If you want to remove an element or update it, you could translate the tuple back to a list first.

In [4]:
print(d)
e = list(d)
e.remove('c')
print(e)

('a', 'b', 'c')
['a', 'b']


But notice that `e` is a list, not a tuple.  If we want the result to be a tuple, we have to convert it back from a list.

In [8]:
f = tuple(e)
print(f)

('a', 'b')


The `zip` function takes two equal-length collections (like lists) and combines them element by element to create tuples of the pairs with the same index value. Here we create two lists of integers and `zip` them to create a list of tuples:

In [9]:
x = [1, 2, 3]
y = [4, 5, 6]
zipped = zip(x, y)
print(list(zipped))

[(1, 4), (2, 5), (3, 6)]


## [Dictionaries](https://docs.python.org/3/library/stdtypes.html#dict)

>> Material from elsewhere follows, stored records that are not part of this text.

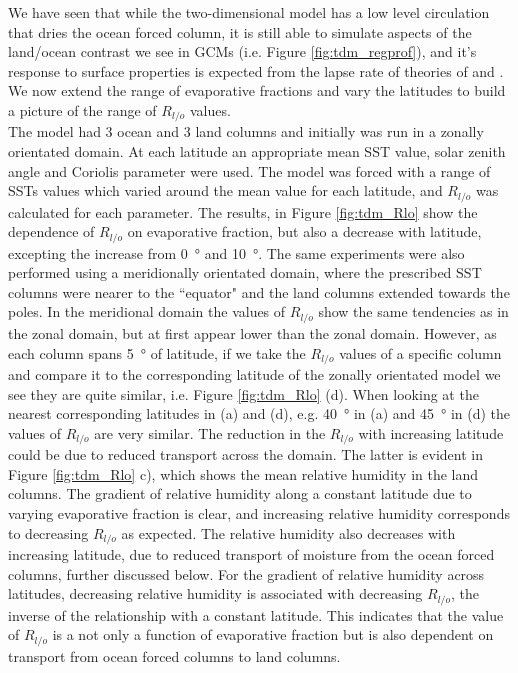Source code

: We have seen that while the two-dimensional model has a low level circulation 
that dries the ocean forced column, it is still able to simulate aspects of the 
land/ocean contrast we see in GCMs (i.e. Figure \ref{fig:tdm_regprof}), and it's 
response to surface properties is expected from the lapse rate of theories of 
\cite{Joshi2007} and \cite{Byrne2013a}. We now extend the range of evaporative 
fractions and vary the latitudes to build a picture of the range of $R_{l/o}$ 
values.\\
The model had 3 ocean and 3 land columns and initially was run in a zonally 
orientated domain. At each latitude an appropriate mean SST value, solar zenith 
angle and Coriolis parameter were used.  The model was forced with a range of 
SSTs values which varied around the mean value for each latitude, and $R_{l/o}$ 
was calculated for each parameter.	The results, in Figure \ref{fig:tdm_Rlo} 
show the dependence of $R_{l/o}$ on evaporative fraction, but also a decrease 
with latitude, excepting the increase from \SI{0}{\degree} and \SI{10}{\degree}.  
The same experiments were also performed using a meridionally orientated domain, 
where the prescribed SST columns were nearer to the ``equator" and the land 
columns extended towards the poles.  In the meridional domain the values of 
$R_{l/o}$ show the same tendencies as in the zonal domain, but at first appear 
lower than the zonal domain. However, as each column spans \SI{5}{\degree} of 
latitude, if we take the $R_{l/o}$ values of a specific column and compare it to 
the corresponding latitude of the zonally orientated model we see they are quite 
similar, i.e. Figure \ref{fig:tdm_Rlo} (d). When looking at the nearest 
corresponding latitudes in (a) and (d), e.g. \SI{40}{\degree} in (a) and 
\SI{45}{\degree} in (d) the values of $R_{l/o}$ are very similar.  The reduction 
in the $R_{l/o}$ with increasing latitude could be due to reduced transport 
across the domain. The latter is evident in Figure \ref{fig:tdm_Rlo} c), which 
shows the mean relative humidity in the land columns. The gradient of relative 
humidity along a constant latitude due to varying evaporative fraction is clear, 
and increasing relative humidity corresponds to decreasing $R_{l/o}$ as 
expected.  The relative humidity also decreases with increasing latitude, due to 
reduced transport of moisture from the ocean forced columns, further discussed 
below.  For the gradient of relative humidity across latitudes, decreasing 
relative humidity is associated with decreasing $R_{l/o}$, the inverse of the 
relationship with a constant latitude.  This indicates that the value of 
$R_{l/o}$ is a not only a function of evaporative fraction but is also dependent 
on transport from ocean forced columns to land columns.\\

A `dict` is a way to store data just like a list, but instead of using only numbers to get the data, you can use almost anything. This lets you treat a dict like it's a database for storing and organizing data.

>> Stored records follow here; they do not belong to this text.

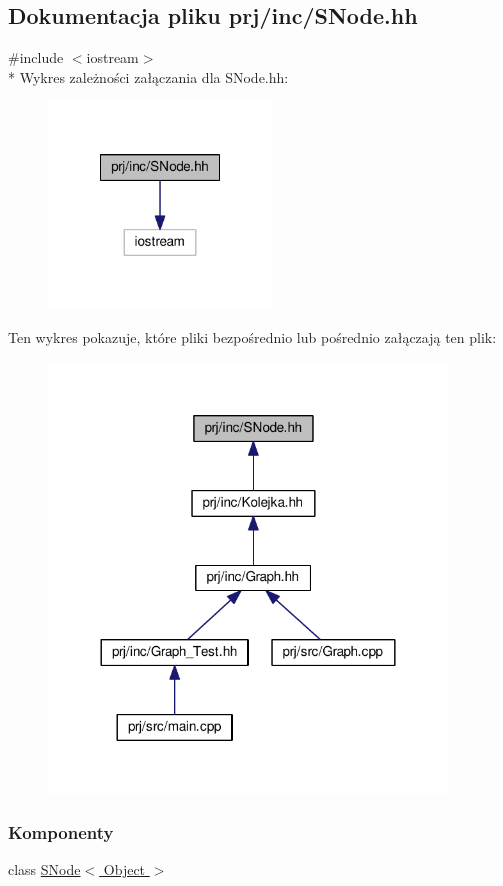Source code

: \hypertarget{_s_node_8hh}{\subsection{Dokumentacja pliku prj/inc/\-S\-Node.hh}
\label{_s_node_8hh}
}
{\ttfamily \#include $<$iostream$>$}\\*
Wykres zależności załączania dla S\-Node.\-hh\-:
\nopagebreak
\begin{figure}[H]
\begin{center}
\leavevmode
\includegraphics[width=168pt]{_s_node_8hh__incl}
\end{center}
\end{figure}
Ten wykres pokazuje, które pliki bezpośrednio lub pośrednio załączają ten plik\-:
\nopagebreak
\begin{figure}[H]
\begin{center}
\leavevmode
\includegraphics[width=300pt]{_s_node_8hh__dep__incl}
\end{center}
\end{figure}
\subsubsection*{Komponenty}
\begin{DoxyCompactItemize}
\item 
class \hyperlink{class_s_node}{S\-Node$<$ Object $>$}
\end{DoxyCompactItemize}
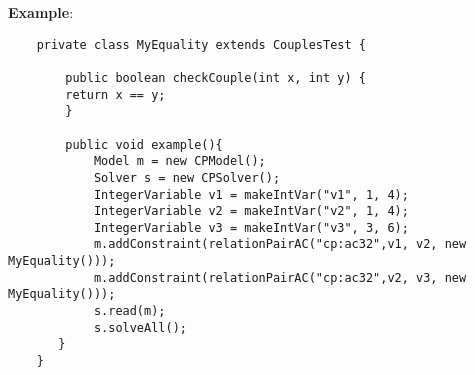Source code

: \textbf{Example}:
\begin{lstlisting}
	private class MyEquality extends CouplesTest {
	
	    public boolean checkCouple(int x, int y) {
	    return x == y;
	    }
	
	    public void example(){
	        Model m = new CPModel();
	        Solver s = new CPSolver();
	        IntegerVariable v1 = makeIntVar("v1", 1, 4);
	        IntegerVariable v2 = makeIntVar("v2", 1, 4);    
	        IntegerVariable v3 = makeIntVar("v3", 3, 6);
	        m.addConstraint(relationPairAC("cp:ac32",v1, v2, new MyEquality()));
	        m.addConstraint(relationPairAC("cp:ac32",v2, v3, new MyEquality()));
	        s.read(m);
	        s.solveAll();
	   }
	}
\end{lstlisting} 
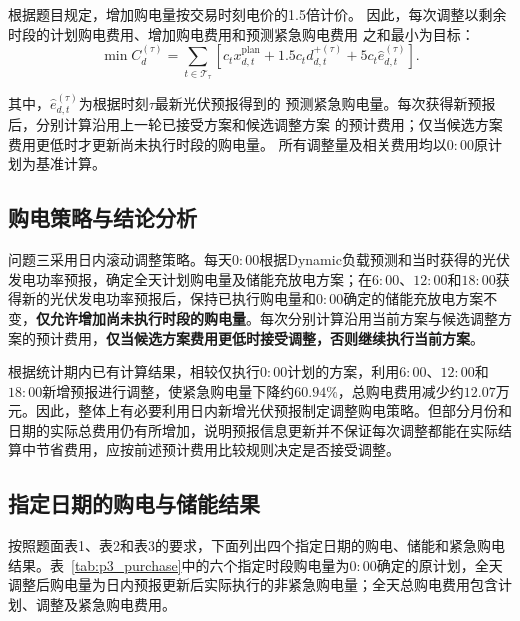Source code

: 根据题目规定，增加购电量按交易时刻电价的1.5倍计价。
因此，每次调整以剩余时段的计划购电费用、增加购电费用和预测紧急购电费用
之和最小为目标：
\begin{equation}
\min C_d^{(\tau)}
=
\sum_{t\in\mathcal{T}_{\tau}}
\left[
c_t x_{d,t}^{\mathrm{plan}}
+
1.5c_t d_{d,t}^{+(\tau)}
+
5c_t\widehat e_{d,t}^{(\tau)}
\right].
\label{eq:p3_adjust_obj}
\end{equation}

其中，$\widehat e_{d,t}^{(\tau)}$为根据时刻$\tau$最新光伏预报得到的
预测紧急购电量。每次获得新预报后，分别计算沿用上一轮已接受方案和候选调整方案
的预计费用；仅当候选方案费用更低时才更新尚未执行时段的购电量。
所有调整量及相关费用均以$0{:}00$原计划为基准计算。


\subsection{购电策略与结论分析}



问题三采用日内滚动调整策略。每天$0{:}00$根据Dynamic负载预测和当时获得的光伏发电功率预报，确定全天计划购电量及储能充放电方案；在$6{:}00$、$12{:}00$和$18{:}00$获得新的光伏发电功率预报后，保持已执行购电量和$0{:}00$确定的储能充放电方案不变，\textbf{仅允许增加尚未执行时段的购电量}。每次分别计算沿用当前方案与候选调整方案的预计费用，\textbf{仅当候选方案费用更低时接受调整，否则继续执行当前方案}。




根据统计期内已有计算结果，相较仅执行$0{:}00$计划的方案，利用$6{:}00$、$12{:}00$和$18{:}00$新增预报进行调整，使紧急购电量下降约$60.94\%$，总购电费用减少约$12.07$万元。因此，整体上有必要利用日内新增光伏预报制定调整购电策略。但部分月份和日期的实际总费用仍有所增加，说明预报信息更新并不保证每次调整都能在实际结算中节省费用，应按前述预计费用比较规则决定是否接受调整。

\subsection{指定日期的购电与储能结果}

按照题面表1、表2和表3的要求，下面列出四个指定日期的购电、储能和紧急购电结果。表~\ref{tab:p3_purchase}中的六个指定时段购电量为$0{:}00$确定的原计划，全天调整后购电量为日内预报更新后实际执行的非紧急购电量；全天总购电费用包含计划、调整及紧急购电费用。


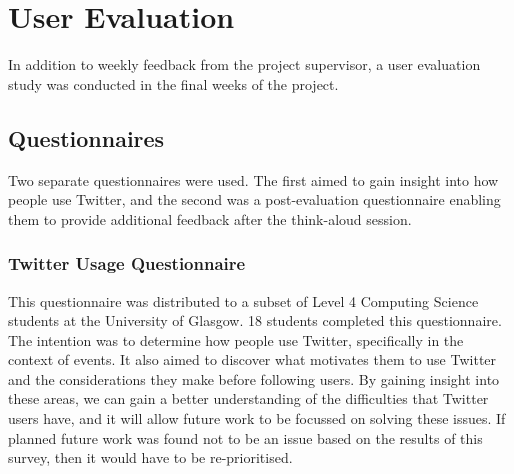 \documentclass{l4proj}
\begin{document}
\section{User Evaluation}

    In addition to weekly feedback from the project supervisor, a user evaluation study was conducted in the final weeks of the project.

    \subsection{Questionnaires}
    Two separate questionnaires were used. The first aimed to gain insight into how people use Twitter, and the second was a post-evaluation questionnaire enabling them to provide additional feedback after the think-aloud session.
    
        \subsubsection{Twitter Usage Questionnaire}
        This questionnaire was distributed to a subset of Level 4 Computing Science students at the University of Glasgow. 18 students completed this questionnaire. The intention was to determine how people use Twitter, specifically in the context of events. It also aimed to discover what motivates them to use Twitter and the considerations they make before following users. By gaining insight into these areas, we can gain a better understanding of the difficulties that Twitter users have, and it will allow future work to be focussed on solving these issues. If planned future work was found not to be an issue based on the results of this survey, then it would have to be re-prioritised.
\end{document}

A python dictionary is a collection of key, value pairs. The **key** is a way to name the data, and the **value** is the data itself. 

Dictionaries are a very handy data type that can be used to manage data you need to look up by a key.  Dictionaries are unordered key - value pairs, separated by a colon.  They are much more general than the word : definition kind of pairing, since the value can be many different kinds of objects.  The syntax in this case identifies a dictionary with curly braces, containing lists of key-value pairs. 

### Creating Dictionaries


There are a few different ways to create dictionaries.  The first two create an empty dictionary.

In [10]:
newdict = {}

In [11]:
newdict=dict()

Another way to create a dictionary is to provide key: value pairs in a list, and put these into curly brackets:

In [12]:
antonyms = {'hot': 'cold', 'fast': 'slow', 'good': 'bad'}
print(antonyms)

{'fast': 'slow', 'hot': 'cold', 'good': 'bad'}


We can then add items to a dictionary using update, or assigning a value to a new key:

In [13]:
newdict.update({'new': 'item'})

In [14]:
newdict["next"] = "thing"

In [15]:
newdict

{'new': 'item', 'next': 'thing'}

Another way to do create a dictionary is by converting lists.  This is a convenient thing to do with real data that comes from files, compared to the simple data we are using here.  The `zip` function is a bit advanced -- we will come back to it later when we talk about loops and iterables.  For now, just understand that it creates an iterable (think list) of tuples, containing the paired entries from the Keys and Values lists.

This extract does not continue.